European currencies have borne the brunt of hostilities, where trade and financial linkages leave their currencies in harm’s way. It is not just geopolitical risk, but also the exposure to Russian fossil fuel imports – imports which cannot be easily substituted. Europe is suffering a negative income shock – and one which policymakers may seek to address with a fiscal solution.

Expect EUR/USD to trade in a 1.05-1.10 range near term. A Fed still determined to hike – by 4-6 times this year – will keep the dollar bid. Eastern European currencies remain – literally – on the front line. Local central banks are using rate hikes and now FX intervention to limit losses. We would expect a quick snapback in these currencies were the crisis to take a positive turn.

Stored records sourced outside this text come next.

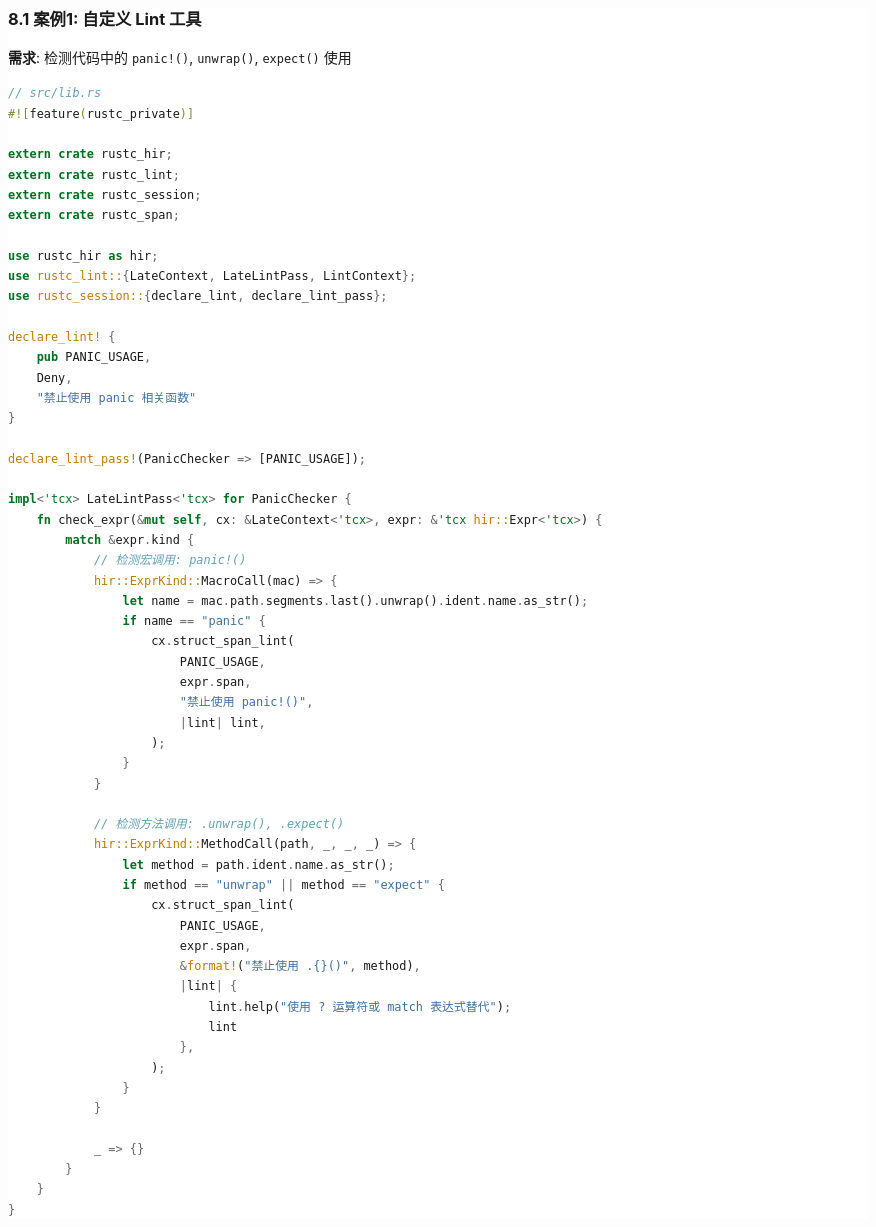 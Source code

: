 ### 8.1 案例1: 自定义 Lint 工具

**需求**: 检测代码中的 `panic!()`, `unwrap()`, `expect()` 使用

```rust
// src/lib.rs
#![feature(rustc_private)]

extern crate rustc_hir;
extern crate rustc_lint;
extern crate rustc_session;
extern crate rustc_span;

use rustc_hir as hir;
use rustc_lint::{LateContext, LateLintPass, LintContext};
use rustc_session::{declare_lint, declare_lint_pass};

declare_lint! {
    pub PANIC_USAGE,
    Deny,
    "禁止使用 panic 相关函数"
}

declare_lint_pass!(PanicChecker => [PANIC_USAGE]);

impl<'tcx> LateLintPass<'tcx> for PanicChecker {
    fn check_expr(&mut self, cx: &LateContext<'tcx>, expr: &'tcx hir::Expr<'tcx>) {
        match &expr.kind {
            // 检测宏调用: panic!()
            hir::ExprKind::MacroCall(mac) => {
                let name = mac.path.segments.last().unwrap().ident.name.as_str();
                if name == "panic" {
                    cx.struct_span_lint(
                        PANIC_USAGE,
                        expr.span,
                        "禁止使用 panic!()",
                        |lint| lint,
                    );
                }
            }
            
            // 检测方法调用: .unwrap(), .expect()
            hir::ExprKind::MethodCall(path, _, _, _) => {
                let method = path.ident.name.as_str();
                if method == "unwrap" || method == "expect" {
                    cx.struct_span_lint(
                        PANIC_USAGE,
                        expr.span,
                        &format!("禁止使用 .{}()", method),
                        |lint| {
                            lint.help("使用 ? 运算符或 match 表达式替代");
                            lint
                        },
                    );
                }
            }
            
            _ => {}
        }
    }
}
```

The same probably cannot be said for the Russian Rouble, where counterparty sanctions suggest it is moving to non-deliverable status, with an uncertain future depending on sanctions. The commodity supply shock has also triggered winners and losers around the world, depending on which side of the import/export ledger one sits. We are concerned by the near-term fate of most emerging currencies, however.

The freeze of Russian assets means that the buy-side will have to sell other liquid investments to meet redemptions. Outperforming has been the Renminbi – enjoying its newfound status as a safe-haven currency. The increase in Russia-China trade will inevitably now see greater use of CNY.